There’s no better example of how committed he is to spreading love than his devotion to his fans. When he acted on Broadway—first in the original musical “First Date,” and later alongside Laura Benanti in “She Loves Me”—he made stage dooring his own. Always keen to make sure every fan got their due, he’d camp out after performances and sign Playbills and take photos with everyone who’d show up, no matter how long it took.

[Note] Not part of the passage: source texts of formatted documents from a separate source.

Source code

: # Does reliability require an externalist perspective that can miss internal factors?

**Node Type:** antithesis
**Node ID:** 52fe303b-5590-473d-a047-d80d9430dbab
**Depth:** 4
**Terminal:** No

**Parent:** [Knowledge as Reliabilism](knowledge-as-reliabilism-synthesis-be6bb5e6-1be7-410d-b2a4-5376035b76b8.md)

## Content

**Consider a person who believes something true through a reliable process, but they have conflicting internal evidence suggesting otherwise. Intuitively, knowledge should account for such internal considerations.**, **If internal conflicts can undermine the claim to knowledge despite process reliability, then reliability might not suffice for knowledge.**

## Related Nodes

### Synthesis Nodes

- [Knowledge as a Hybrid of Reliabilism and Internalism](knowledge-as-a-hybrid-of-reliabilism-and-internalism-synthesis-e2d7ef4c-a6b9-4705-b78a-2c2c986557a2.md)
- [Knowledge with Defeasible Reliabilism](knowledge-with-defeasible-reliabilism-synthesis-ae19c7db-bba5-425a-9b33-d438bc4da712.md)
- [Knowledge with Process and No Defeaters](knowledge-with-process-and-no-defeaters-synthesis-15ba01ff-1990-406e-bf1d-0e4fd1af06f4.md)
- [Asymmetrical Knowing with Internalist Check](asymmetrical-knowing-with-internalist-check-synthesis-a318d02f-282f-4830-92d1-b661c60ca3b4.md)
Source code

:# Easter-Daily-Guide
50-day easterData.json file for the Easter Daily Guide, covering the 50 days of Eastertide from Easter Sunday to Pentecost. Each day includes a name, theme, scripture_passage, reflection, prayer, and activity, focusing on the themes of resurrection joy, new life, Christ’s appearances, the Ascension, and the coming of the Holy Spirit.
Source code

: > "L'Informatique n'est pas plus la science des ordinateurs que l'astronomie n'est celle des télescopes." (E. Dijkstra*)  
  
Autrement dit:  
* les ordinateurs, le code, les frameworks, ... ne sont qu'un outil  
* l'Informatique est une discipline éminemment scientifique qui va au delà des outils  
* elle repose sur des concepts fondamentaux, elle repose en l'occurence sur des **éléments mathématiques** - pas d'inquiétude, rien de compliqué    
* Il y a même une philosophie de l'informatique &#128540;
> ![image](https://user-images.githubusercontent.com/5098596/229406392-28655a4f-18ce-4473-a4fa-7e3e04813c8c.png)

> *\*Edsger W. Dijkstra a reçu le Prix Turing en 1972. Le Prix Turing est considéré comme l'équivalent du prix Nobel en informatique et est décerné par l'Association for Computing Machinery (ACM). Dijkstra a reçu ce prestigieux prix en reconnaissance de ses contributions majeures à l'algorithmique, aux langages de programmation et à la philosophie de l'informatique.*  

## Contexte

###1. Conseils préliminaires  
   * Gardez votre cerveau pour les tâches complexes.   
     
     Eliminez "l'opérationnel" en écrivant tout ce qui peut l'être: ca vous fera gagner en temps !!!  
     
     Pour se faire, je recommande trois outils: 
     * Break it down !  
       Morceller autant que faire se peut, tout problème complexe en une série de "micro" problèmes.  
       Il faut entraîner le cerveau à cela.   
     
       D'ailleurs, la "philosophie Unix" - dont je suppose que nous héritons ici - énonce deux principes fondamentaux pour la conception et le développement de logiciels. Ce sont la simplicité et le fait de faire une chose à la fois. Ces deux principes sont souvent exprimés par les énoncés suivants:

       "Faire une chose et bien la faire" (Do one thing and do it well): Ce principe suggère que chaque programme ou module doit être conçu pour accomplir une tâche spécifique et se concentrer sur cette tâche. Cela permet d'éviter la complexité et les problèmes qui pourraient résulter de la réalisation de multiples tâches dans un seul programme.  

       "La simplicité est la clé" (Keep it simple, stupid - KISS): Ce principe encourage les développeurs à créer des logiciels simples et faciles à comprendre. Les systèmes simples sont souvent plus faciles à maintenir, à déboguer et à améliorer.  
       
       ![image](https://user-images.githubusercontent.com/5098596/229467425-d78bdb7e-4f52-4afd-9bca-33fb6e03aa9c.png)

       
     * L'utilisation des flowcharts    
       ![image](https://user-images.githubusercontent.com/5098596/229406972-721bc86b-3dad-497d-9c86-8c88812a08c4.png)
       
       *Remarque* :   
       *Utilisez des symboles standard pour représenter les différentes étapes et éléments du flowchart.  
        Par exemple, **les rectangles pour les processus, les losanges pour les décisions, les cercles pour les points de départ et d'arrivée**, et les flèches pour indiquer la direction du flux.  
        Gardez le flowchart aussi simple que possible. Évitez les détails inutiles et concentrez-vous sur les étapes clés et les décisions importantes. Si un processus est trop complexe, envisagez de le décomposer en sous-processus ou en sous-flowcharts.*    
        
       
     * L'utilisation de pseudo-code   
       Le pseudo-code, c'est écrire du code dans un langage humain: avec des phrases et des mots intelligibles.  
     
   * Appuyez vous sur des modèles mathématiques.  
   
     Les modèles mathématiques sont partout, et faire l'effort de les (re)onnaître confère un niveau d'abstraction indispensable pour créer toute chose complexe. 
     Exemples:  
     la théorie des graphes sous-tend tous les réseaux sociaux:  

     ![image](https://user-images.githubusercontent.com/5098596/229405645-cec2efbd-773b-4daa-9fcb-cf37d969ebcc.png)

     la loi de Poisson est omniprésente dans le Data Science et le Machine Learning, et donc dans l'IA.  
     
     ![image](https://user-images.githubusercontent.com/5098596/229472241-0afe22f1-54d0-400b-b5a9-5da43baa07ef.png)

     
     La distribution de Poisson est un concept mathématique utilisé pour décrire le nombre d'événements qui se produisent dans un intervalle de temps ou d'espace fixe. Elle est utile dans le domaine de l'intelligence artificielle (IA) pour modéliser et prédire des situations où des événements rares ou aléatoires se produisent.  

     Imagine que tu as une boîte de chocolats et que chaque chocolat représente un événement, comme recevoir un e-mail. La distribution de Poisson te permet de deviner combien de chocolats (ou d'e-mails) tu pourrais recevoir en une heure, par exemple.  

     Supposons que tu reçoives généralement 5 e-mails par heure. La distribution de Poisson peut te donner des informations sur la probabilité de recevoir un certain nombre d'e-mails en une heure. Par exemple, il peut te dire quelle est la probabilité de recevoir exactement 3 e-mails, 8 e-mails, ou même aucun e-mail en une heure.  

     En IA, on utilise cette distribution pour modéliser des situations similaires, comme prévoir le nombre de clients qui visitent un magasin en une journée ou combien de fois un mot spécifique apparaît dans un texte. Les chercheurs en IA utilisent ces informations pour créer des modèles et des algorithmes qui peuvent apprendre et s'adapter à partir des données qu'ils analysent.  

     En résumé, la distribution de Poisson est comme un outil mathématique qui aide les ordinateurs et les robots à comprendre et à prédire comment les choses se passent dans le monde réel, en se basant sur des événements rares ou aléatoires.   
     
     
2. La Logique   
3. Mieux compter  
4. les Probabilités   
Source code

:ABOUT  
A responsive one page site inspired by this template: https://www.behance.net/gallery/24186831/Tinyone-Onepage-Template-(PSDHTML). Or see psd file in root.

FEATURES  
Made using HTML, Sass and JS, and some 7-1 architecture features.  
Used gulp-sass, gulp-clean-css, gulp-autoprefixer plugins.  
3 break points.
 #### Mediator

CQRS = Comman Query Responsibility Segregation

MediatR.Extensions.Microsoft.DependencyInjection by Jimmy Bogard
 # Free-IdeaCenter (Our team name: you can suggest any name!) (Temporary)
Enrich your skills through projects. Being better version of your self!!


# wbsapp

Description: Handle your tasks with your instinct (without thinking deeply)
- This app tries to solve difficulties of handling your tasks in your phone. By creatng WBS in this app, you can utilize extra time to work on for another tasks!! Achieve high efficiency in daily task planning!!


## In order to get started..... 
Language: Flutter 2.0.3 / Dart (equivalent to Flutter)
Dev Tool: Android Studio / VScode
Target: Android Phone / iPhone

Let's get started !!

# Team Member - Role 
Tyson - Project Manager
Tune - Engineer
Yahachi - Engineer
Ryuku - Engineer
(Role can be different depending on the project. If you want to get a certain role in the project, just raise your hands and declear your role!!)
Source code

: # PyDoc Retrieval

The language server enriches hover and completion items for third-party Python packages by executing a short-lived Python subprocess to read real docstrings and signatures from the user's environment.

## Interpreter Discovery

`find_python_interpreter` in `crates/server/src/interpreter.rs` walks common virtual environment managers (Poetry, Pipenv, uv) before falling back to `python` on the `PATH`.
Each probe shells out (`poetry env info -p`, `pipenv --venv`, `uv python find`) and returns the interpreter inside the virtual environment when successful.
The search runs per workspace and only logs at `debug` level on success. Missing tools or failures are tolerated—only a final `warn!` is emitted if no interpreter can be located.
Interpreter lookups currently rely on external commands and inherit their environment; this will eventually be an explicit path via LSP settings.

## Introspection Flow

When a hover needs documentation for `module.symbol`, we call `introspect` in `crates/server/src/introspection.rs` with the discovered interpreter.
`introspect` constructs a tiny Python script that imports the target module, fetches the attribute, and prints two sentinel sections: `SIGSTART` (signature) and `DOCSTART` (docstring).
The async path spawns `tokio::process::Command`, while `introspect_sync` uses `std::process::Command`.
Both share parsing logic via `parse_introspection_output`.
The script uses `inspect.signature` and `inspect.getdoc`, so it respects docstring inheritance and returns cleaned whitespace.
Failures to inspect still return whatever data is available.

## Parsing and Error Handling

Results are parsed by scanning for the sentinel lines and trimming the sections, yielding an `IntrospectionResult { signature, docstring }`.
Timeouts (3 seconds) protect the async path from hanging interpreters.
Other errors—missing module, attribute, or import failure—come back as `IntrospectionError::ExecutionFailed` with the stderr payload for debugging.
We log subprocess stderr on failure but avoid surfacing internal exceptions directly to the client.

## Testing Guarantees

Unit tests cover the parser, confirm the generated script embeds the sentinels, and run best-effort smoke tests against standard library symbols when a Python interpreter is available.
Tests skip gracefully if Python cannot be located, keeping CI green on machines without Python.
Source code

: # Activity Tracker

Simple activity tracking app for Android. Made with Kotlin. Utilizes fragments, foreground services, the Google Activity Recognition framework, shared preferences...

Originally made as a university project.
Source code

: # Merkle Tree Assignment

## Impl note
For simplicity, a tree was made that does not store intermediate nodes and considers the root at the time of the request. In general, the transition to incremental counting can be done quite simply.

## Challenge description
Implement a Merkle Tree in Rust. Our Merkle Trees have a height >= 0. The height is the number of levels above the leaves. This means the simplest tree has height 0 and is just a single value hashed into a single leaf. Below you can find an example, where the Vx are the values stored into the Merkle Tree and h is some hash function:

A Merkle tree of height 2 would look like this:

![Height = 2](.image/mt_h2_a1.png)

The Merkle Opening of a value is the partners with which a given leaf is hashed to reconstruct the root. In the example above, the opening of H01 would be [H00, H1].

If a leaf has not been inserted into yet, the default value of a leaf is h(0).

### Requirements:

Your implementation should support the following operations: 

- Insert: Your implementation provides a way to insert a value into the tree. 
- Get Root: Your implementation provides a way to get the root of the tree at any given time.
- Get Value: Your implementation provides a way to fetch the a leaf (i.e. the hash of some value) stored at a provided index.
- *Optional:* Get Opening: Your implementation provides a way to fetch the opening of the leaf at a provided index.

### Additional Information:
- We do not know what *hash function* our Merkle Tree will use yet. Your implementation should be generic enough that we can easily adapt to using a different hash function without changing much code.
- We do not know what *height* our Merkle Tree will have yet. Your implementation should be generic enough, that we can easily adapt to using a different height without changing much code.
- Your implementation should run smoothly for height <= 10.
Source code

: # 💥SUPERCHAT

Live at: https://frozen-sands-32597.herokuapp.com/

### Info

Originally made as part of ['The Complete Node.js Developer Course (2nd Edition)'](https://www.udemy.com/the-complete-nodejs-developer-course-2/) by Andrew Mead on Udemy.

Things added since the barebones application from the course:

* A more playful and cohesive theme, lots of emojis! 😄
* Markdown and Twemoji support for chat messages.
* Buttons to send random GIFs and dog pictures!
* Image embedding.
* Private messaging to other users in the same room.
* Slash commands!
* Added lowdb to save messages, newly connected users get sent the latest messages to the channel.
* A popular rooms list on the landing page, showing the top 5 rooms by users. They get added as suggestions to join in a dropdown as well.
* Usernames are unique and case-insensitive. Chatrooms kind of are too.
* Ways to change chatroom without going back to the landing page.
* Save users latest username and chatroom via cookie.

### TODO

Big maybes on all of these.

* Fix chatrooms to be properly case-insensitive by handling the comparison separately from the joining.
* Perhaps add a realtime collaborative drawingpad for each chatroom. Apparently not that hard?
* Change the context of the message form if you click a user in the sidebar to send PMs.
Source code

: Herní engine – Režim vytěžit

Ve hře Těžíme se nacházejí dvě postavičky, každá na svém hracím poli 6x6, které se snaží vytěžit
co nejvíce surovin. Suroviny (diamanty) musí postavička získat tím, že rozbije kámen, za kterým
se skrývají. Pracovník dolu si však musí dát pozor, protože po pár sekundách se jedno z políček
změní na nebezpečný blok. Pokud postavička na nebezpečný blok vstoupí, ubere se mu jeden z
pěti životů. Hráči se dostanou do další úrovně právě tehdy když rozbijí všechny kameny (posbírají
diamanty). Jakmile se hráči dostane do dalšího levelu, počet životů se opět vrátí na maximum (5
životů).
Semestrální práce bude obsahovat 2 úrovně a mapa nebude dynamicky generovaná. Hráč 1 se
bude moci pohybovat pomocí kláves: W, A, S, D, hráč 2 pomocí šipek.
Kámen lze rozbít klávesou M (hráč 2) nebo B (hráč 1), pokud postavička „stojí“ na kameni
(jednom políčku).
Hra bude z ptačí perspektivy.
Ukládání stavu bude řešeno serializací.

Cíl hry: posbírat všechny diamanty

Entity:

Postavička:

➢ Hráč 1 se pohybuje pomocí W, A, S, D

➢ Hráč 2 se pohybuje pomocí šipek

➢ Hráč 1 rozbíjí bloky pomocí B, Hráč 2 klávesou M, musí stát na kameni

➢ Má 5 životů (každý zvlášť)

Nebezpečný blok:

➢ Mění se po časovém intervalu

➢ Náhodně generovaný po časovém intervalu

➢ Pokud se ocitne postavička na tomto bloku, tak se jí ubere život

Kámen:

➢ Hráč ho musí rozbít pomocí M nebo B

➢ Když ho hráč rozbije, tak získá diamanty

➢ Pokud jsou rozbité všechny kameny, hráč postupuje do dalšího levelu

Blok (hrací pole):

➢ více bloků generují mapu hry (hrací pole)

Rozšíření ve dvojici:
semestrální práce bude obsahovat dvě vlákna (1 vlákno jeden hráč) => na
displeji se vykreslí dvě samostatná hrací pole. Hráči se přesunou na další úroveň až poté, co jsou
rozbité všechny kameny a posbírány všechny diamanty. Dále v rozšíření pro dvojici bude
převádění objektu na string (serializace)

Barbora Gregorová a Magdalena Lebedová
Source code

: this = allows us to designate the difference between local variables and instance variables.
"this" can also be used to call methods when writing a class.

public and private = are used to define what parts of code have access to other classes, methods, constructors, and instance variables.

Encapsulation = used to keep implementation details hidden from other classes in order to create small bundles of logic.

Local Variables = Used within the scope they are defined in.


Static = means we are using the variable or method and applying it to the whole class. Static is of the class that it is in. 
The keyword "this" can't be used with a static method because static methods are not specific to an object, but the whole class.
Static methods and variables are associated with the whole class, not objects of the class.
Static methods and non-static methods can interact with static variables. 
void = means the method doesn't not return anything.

Even in talking about those stage door meetings now, Levi lights up. “I’m an outgoing, gregarious extrovert of a person,” he admits. “I’m genuinely an extrovert’s extrovert: Energy feeds me.” Which explains why he so relished the chance to head to Broadway and play eight shows a week. In fact, in an alternate world, audiences would have first met Levi not as Chuck but as the leading man in one of the buzziest shows to open the 2007–2008 Broadway season: Right after booking the NBC pilot about an average computer whiz who ends up becoming a key spy asset for the CIA, Levi got a call to audition for none other than Mel Brooks. The legendary filmmaker was looking for the star of his upcoming “Young Frankenstein.”
Levi was so nervous during his audition that talking about it still rankles him. As he was singing his first song, his leg started shaking uncontrollably (“By the way, that had never happened,” he deadpans); he chose to mask it by tapping along to the rhythm. He later screwed up some of the dialogue multiple times and had to start the scene over. It wasn’t a total disaster, but after leaving the room, he called his agent to tell him that he’d give himself a C+ or B-. Midcall, though, Brooks and director Susan Stroman reached out to his agent to ask Levi to come in the next day for a workshop.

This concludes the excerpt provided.